Görme açıma giren iki dondurma ile beraber kafamı yukarı kaldırdım.
"Hangisinden yersin bilemedim.Ben de ikisinden de aldım."diyerek dondurmaları bana uzattı.
"Ş-şey...Aslında dondurma sevmem."diye çekinerek söyledim.Onun beni düşünüp dondurma almış ama benim bunu reddetmem çok kaba gelmişti.
"Oh, anlıyorum.Sorun değil.Ben yerim."dedi hafifçe gülerek."Her neyse, bugün Deniz'ine anlatacağın bir şey var mı?"
Vardı aslında.Ama anlatamazdım işte.Birkaç gün önce fark ettiğim gerçeği nasıl hemen söyleyebilirdim ki?Daha arkadaşımın gidişinin acısı tazeyken neden böyle olmuştu?Yas tutmam gerekirken neden...
"Hayır."diyebildim sadece.Bana pek inanmış gibi durmuyordu.
"O zaman bugün ben anlatayım ha?Ne dersin?"diyerek sevimli bir şekilde yanıma oturdu.Minhyuk, dışarıdan bakıldığında soğuk, sert biri gibi dursa da onu biraz tanıdığınızda içinde hala küçük bir çocuk taşıdığını anlayabiliyordunuz.Acıları vardı ama o bu çocuk ruhunu kaybetmek yerine kendini dışarıdan kötü gösteriyordu.Birkaç gün önce bana insanları kitaplara benzettiğini, herkesin kendi içinde bir hikayesi olduğunu söylemişti.Peki dışı bu kadar kötü ciltlenmiş bu kitabın içi nasıl bu kadar iyi olabiliyordu?
"Bugün arkadaşlarımdan ikisinin sevgili olduğunu öğrendim."diye başladı söze.
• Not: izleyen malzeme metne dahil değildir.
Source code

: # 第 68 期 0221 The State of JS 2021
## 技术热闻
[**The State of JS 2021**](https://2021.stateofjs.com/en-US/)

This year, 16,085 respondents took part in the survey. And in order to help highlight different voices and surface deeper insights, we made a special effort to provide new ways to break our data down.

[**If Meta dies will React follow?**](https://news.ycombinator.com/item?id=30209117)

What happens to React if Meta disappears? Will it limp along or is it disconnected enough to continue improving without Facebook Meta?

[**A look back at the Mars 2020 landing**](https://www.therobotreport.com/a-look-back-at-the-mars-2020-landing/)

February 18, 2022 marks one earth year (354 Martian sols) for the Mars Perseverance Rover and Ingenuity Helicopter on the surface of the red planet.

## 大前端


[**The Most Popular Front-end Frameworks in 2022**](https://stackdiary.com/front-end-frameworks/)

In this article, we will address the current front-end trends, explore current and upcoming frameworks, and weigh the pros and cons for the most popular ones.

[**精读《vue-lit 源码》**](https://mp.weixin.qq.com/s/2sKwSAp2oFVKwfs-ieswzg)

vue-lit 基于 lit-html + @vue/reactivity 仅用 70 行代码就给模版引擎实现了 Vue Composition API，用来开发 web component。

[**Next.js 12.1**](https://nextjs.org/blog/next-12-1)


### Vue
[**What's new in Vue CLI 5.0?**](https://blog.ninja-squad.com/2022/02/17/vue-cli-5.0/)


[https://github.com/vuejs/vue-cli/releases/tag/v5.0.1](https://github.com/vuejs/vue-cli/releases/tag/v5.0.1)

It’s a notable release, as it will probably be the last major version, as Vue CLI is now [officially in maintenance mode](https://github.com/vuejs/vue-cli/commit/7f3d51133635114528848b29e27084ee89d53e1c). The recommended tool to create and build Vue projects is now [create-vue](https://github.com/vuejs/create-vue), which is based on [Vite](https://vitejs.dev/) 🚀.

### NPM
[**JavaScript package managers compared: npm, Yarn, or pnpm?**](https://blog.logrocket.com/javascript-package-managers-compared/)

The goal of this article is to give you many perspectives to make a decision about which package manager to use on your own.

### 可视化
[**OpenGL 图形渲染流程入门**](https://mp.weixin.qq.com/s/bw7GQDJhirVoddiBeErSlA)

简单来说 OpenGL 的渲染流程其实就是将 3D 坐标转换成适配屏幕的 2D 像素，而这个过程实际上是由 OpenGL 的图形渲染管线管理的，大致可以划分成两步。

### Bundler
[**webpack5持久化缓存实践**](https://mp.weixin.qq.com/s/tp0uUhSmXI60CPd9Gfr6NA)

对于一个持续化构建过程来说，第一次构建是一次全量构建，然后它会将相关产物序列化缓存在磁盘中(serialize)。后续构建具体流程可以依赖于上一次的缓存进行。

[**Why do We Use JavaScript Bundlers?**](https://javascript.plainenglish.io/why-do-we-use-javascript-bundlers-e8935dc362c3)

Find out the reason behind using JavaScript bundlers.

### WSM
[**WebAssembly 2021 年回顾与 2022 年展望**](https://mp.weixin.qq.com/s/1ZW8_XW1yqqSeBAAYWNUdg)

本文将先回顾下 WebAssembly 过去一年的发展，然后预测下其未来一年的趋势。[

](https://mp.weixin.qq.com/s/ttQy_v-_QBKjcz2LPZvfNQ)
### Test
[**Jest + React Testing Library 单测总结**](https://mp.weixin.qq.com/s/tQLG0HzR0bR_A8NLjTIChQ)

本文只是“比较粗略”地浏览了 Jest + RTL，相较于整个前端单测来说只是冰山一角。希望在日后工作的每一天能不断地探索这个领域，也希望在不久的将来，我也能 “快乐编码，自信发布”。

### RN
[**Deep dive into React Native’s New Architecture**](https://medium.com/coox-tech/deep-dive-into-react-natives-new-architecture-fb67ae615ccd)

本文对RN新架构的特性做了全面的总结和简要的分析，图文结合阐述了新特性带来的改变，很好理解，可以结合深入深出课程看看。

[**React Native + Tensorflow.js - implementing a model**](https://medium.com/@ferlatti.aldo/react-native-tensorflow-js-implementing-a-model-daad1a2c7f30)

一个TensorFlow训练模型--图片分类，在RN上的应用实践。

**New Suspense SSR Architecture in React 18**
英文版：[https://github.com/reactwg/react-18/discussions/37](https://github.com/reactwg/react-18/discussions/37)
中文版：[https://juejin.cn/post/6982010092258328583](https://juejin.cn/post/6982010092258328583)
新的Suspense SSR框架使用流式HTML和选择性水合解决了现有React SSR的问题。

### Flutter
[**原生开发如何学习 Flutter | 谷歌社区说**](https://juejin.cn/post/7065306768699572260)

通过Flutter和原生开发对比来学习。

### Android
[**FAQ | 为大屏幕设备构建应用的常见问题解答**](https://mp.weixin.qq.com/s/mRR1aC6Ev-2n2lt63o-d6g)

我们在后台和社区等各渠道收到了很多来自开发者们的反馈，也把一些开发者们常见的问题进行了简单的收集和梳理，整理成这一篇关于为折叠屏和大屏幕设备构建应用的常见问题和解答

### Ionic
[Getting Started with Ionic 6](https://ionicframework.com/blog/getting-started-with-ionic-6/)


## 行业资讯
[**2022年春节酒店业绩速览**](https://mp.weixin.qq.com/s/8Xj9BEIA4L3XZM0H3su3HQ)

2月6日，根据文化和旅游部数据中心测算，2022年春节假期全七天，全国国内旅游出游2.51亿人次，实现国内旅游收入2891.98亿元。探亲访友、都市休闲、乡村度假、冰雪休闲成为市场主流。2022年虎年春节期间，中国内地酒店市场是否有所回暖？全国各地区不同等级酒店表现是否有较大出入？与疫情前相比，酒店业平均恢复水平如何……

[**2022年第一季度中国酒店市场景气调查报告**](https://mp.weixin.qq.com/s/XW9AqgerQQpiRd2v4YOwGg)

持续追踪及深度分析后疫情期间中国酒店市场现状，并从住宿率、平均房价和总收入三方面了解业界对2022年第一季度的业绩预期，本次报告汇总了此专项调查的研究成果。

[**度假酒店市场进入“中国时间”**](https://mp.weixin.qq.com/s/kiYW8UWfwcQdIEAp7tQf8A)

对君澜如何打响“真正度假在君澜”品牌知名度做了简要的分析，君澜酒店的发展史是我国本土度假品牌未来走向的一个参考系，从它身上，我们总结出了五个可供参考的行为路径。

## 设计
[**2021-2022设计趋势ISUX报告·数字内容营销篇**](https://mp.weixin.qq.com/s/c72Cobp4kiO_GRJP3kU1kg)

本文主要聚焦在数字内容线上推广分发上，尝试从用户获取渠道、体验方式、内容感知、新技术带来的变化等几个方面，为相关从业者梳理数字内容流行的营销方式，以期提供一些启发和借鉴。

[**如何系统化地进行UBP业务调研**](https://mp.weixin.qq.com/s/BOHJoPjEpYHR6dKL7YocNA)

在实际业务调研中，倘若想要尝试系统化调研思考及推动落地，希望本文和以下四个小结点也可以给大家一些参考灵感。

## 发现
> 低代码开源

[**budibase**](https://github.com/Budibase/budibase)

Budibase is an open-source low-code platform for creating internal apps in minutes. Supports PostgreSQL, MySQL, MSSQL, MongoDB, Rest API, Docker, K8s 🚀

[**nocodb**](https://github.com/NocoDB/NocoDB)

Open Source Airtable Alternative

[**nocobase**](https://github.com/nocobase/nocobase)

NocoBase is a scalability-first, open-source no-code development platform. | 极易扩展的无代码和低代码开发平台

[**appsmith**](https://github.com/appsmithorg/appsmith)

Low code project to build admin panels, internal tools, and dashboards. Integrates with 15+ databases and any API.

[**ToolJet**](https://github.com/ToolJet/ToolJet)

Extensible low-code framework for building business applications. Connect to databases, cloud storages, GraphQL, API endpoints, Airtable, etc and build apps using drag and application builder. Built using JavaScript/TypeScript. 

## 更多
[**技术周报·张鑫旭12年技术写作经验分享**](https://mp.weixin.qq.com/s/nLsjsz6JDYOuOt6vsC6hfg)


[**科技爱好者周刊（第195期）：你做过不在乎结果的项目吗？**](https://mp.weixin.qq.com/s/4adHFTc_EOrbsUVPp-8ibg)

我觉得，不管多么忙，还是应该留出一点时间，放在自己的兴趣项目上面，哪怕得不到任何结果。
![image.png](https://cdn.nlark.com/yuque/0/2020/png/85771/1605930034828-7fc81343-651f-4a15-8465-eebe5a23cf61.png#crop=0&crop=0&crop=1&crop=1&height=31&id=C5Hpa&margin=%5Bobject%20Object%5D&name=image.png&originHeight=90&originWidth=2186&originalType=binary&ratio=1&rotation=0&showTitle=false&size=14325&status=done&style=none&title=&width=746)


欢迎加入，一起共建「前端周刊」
Devam etmesini istercesine başımı salladığımda derin bir nefes aldı.
"Uzun zamandır birliktelermiş aslında.Sadece tepkimden korkmuşlar.Birbirlerini sevdiklerini söylüyorlar ve saygı duymamı da.Ama bilmedikleri şey ben sevgi diye bir şeye inanan biri değilimdir.Elbette saygı duyarım ama anlamamı beklemeleri biraz fazla geliyor."
"Sevgiye neden inanmıyorsun?"diye sormadan edememiştim.
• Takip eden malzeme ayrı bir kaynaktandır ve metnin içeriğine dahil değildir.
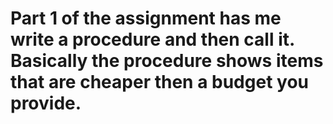 # Part 1 of the assignment has me write a procedure and then call it. Basically the procedure shows items that are cheaper then a budget you provide.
Bana sadece "Kişisel bir mesele."diye cevap vermesine rağmen anlatmak istiyormuş gibiydi.Yine de fazla üstelemedim.
"O ikisi beni deli ediyor!Bunlar hep Hoseok hyungun suçu!"diye denize doğru bağırdı bir anda.
Neden aniden böyle yapmıştı?Onu tanımıyordum, bunu biliyordum.Ne zaman ne tepki vereceğini, sevdiği şeyleri, nefret ettiği şeyleri, hayatını, arkadaşlarını, hobilerini, fobilerini bilmiyordum.Bunlara rağmen bildiğim şey onun acıları olduğu ve içindeki çocuğu bu acılardan korumaya çalışmasıydı.Sevgisiz biriydi.Belki de buna o mecbur bırakılmıştı.Bilemezdim.
Peki ben neydim?Sevgiye inanmayan genci seven aptal bir genç mi?Evet, sanırım en doğru cevap buydu.